The Best Teacher You Ever Had…. Failure

2 March 2015

What do we do when we succeed at something? We cheer, pump our fists, go out and celebrate, splash the cash. However small or huge the success is, we bask in the glory of the moment and set our expectations higher than before, hoping for more and bigger adrenaline rushes in the future.

By it’s nature, success is corruptive because it triggers thoughts of invincibility and allows complacency to creep in to our behaviour; we get a sense of unjustified entitlement to automatic success. All of which may cause our downfall in the future.

Failure however, is an entirely different matter. When this unwanted visitor calls on us we feel shock, disappointment, sadness, depression even. But sooner or later, we tend to sit up and analyse where we went wrong, draw lessons from the experience, pick ourselves up and get on with life. Essentially, we learn from the experience and become stronger, tougher, wiser and generally more experienced.

Of course, no one sets out to fail or welcomes failure but; what we need to recognise is that failure is a much better teacher than success. We need to welcome failure as an essential building block of our future success. Sure, failure tastes horrible; so does medicine, but we take it because we have been conditioned from a young age that it is good for us.

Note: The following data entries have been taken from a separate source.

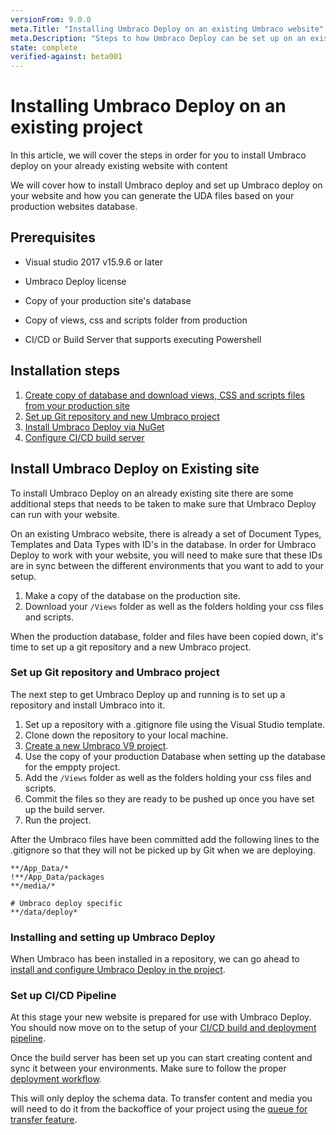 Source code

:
 ```yaml
---
versionFrom: 9.0.0
meta.Title: "Installing Umbraco Deploy on an existing Umbraco website"
meta.Description: "Steps to how Umbraco Deploy can be set up on an existing Umbraco website"
state: complete
verified-against: beta001
---
```


# Installing Umbraco Deploy on an existing project

In this article, we will cover the steps in order for you to install Umbraco deploy on your already existing website with content

We will cover how to install Umbraco deploy and set up Umbraco deploy on your website and how you can generate the UDA files based on your production websites database.

## Prerequisites

* Visual studio 2017 v15.9.6 or later

* Umbraco Deploy license

* Copy of your production site's database

* Copy of views, css and scripts folder from production

* CI/CD or Build Server that supports executing Powershell

## Installation steps

1. [Create copy of database and download views, CSS and scripts files from your production site](#install-umbraco-deploy-on-existing-site)
2. [Set up Git repository and new Umbraco project](#set-up-git-repository-and-umbraco-project)
3. [Install Umbraco Deploy via NuGet](#installing-and-setting-up-umbraco-deploy)
4. [Configure CI/CD build server](#set-up-cicd-pipeline)

## Install Umbraco Deploy on Existing site

To install Umbraco Deploy on an already existing site there are some additional steps that needs to be taken to make sure that Umbraco Deploy can run with your website.

On an existing Umbraco website, there is already a set of Document Types, Templates and Data Types with ID's in the database. In order for Umbraco Deploy to work with your website, you will need to make sure that these IDs are in sync between the different environments that you want to add to your setup.

1. Make a copy of the database on the production site.
2. Download your `/Views` folder as well as the folders holding your css files and scripts.

When the production database, folder and files have been copied down, it's time to set up a git repository and a new Umbraco project.

### Set up Git repository and Umbraco project

The next step to get Umbraco Deploy up and running is to set up a repository and install Umbraco into it.

1. Set up a repository with a .gitignore file using the Visual Studio template.
2. Clone down the repository to your local machine.
3. [Create a new Umbraco V9 project](https://our.umbraco.com/documentation/UmbracoNetCoreUpdates).
4. Use the copy of your production Database when setting up the database for the emppty project.
5. Add the `/Views` folder as well as the folders holding your css files and scripts.
6. Commit the files so they are ready to be pushed up once you have set up the build server.
7. Run the project.

After the Umbraco files have been committed add the following lines to the .gitignore so that they will not be picked up by Git when we are deploying.

```none
**/App_Data/*
!**/App_Data/packages
**/media/*

# Umbraco deploy specific
**/data/deploy*
```

### Installing and setting up Umbraco Deploy

When Umbraco has been installed in a repository, we can go ahead to [install and configure Umbraco Deploy in the project](../Install-Configure/index-v9).

### Set up CI/CD Pipeline

At this stage your new website is prepared for use with Umbraco Deploy.  You should now move on to the setup of your [CI/CD build and deployment pipeline](../CICD-Pipeline).

Once the build server has been set up you can start creating content and sync it between your environments. Make sure to follow the proper [deployment workflow](../../Deployment-Workflow).

This will only deploy the schema data. To transfer content and media you will need to do it from the backoffice of your project using the [queue for transfer feature](../../deployment-workflow/content-transfer).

I believe we should teach our young people to plan for success, prepare to accept failure and draw life lessons from it. I also believe we must teach them to do less fist pumping when they succeed and analyse where they went right.

Rudyard Kipling’s poem “IF” has a very apt segment which sums up this point well:

If you can meet with Triumph and Disaster
And treat those two impostors just the same;
If you can bear to hear the truth you’ve spoken
Twisted by knaves to make a trap for fools,
Or watch the things you gave your life to, broken,
And stoop and build ’em up with worn-out tools:
……
……

Yours is the Earth and everything that’s in it,
And—which is more—you’ll be a Man, my son!